De nombreux défenseurs de l’environnement sont opposés aux approches militarisées ; d’autres, comme Brito, acceptent à contrecœur que, aussi imparfaites soient-elles, les circonstances les rendent nécessaires. « Bien que je rejette toute forme de solution armée… dans le contexte d’un conflit armé, il est presque impossible d’assurer la protection de l’environnement sans une forme de militarisation. »

La voix manquante des communautés locales

Une préoccupation connexe est que la protection par zone pourrait conduire à la « conservation de forteresses » – une approche ancrée dans la croyance que les écosystèmes fonctionnent mieux isolés des humains – qui a été critiquée pour avoir déconsidéré et exclu les communautés locales et indigènes qui géraient et protégeaient durablement leur environnement naturel bien avant que la conservation moderne n’existe.

Comme le projet de principes est conçu pour relever les défis au niveau des États, il n’inclut pas les acteurs non étatiques, comme les communautés locales ou les peuples indigènes, en tant que parties à un accord. Il s’agit d’un problème commun et d’un des défis à relever pour faire face à ce genre de situations par le biais du droit international, explique Hsiao. « Vous essayez de prendre un contexte localisé avec des acteurs sur le terrain et de créer une loi de haut niveau qui est censée s’appliquer. Parfois, c’est comme légiférer au mauvais niveau ».

Hsiao pense que l’hyper focalisation sur les zones protégées détourne l’attention de là où elle pourrait être plus importante : les territoires indigènes et les zones conservées par les communautés, qui sont essentielles à la conservation en raison de la quantité de terres qu’elles englobent. « Je ne pense pas que le projet de principes offre une protection suffisamment forte ou bien encadrée pour ce genre d’espaces ».
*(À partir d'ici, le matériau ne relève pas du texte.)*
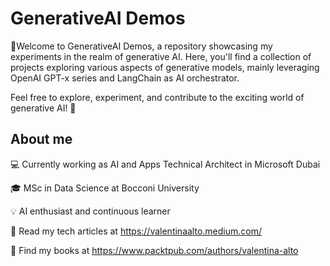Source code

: # GenerativeAI Demos

🧠Welcome to GenerativeAI Demos, a repository showcasing my experiments in the realm of generative AI. Here, you'll find a collection of projects exploring various aspects of generative models, mainly leveraging OpenAI GPT-x series and LangChain as AI orchestrator.


Feel free to explore, experiment, and contribute to the exciting world of generative AI! 🚀

## About me
💻 Currently working as AI and Apps Technical Architect in Microsoft Dubai

🎓 MSc in Data Science at Bocconi University

💡 AI enthusiast and continuous learner

📰 Read my tech articles at https://valentinaalto.medium.com/

📖 Find my books at https://www.packtpub.com/authors/valentina-alto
Les limites de la sensibilisation

Comme la protection de la biodiversité relève de la responsabilité des acteurs du conflit armé, l’éducation à l’environnement est essentielle, explique Brito. « Ceux qui sont engagés dans une action militaire doivent comprendre la valeur intrinsèque que les services des écosystèmes apportent à l’humanité ».

En conséquence, Hsiao pense que les défenseurs de la nature doivent être formés à la négociation et à la transformation des conflits avec les acteurs armés. Un certain travail est fait pour sensibiliser les militaires à la manière de protéger l’environnement en temps de conflit armé, mais lorsqu’il s’agit d’acteurs non étatiques, explique-t-elle, l’engagement se fait souvent de manière ad hoc et n’est pas évoqué ouvertement parce que « l’on ne voit pas d’un bon œil le fait que vous vous rapprochiez des acteurs armés, en particulier des groupes armés non étatiques ».

Impliquer l’industrie de l’armement en introduisant un mécanisme de compensation pour la protection de l’environnement – similaire à ceux utilisés en relation avec l’extraction des ressources naturelles – pourrait être une nouvelle façon de tenir l’industrie de l’armement responsable des dommages causés par les biens qu’elle produit, dit Brito.

Il reste à voir si les efforts juridiques peuvent réellement renforcer la protection sur le terrain. Mais avec la biodiversité en chute libre à l’échelle mondiale, qui décline plus rapidement qu’à tout autre moment de l’histoire de l’humanité, il n’a jamais été aussi urgent pour la chaîne de la vie de réduire le nombre de victimes des conflits armés.